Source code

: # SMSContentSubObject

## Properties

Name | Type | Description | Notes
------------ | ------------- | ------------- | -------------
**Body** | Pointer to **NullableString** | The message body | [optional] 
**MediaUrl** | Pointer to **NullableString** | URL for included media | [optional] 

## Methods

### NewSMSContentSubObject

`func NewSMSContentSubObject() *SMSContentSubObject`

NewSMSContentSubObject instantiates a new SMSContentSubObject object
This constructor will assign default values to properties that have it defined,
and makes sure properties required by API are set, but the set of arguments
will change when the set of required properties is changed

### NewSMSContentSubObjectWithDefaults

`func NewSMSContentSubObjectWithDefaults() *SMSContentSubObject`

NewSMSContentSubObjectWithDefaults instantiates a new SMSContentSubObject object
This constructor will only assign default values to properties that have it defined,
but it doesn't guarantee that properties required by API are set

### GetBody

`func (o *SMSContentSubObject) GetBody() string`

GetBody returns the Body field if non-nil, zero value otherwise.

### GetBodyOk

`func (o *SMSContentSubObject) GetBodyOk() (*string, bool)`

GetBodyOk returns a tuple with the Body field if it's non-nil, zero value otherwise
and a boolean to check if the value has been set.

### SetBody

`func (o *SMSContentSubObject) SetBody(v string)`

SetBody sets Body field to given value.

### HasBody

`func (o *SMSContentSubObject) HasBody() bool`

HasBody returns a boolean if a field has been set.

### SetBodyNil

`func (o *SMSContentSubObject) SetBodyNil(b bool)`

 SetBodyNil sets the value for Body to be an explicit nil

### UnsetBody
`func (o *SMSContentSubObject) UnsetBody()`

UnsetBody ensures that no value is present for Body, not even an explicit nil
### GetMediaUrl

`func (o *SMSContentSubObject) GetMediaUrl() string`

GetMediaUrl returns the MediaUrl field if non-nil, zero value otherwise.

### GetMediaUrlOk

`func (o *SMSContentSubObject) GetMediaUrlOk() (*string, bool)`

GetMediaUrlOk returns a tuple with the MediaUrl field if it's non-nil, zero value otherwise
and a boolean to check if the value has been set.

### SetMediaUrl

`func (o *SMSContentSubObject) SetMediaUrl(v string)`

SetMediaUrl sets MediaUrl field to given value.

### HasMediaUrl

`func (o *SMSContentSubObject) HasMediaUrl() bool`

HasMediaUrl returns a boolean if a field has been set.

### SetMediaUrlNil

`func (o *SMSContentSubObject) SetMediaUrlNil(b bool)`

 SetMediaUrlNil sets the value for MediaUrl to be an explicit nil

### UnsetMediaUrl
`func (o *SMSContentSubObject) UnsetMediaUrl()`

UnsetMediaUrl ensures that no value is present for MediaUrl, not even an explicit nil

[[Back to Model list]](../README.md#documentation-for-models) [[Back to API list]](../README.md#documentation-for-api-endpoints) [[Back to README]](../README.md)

§ **What needs to be done**
Search the material above for "HasBody". Pull out each line where it shows up.

§ **Response box**
### HasBody
`func (o *SMSContentSubObject) HasBody() bool`
HasBody returns a boolean if a field has been set.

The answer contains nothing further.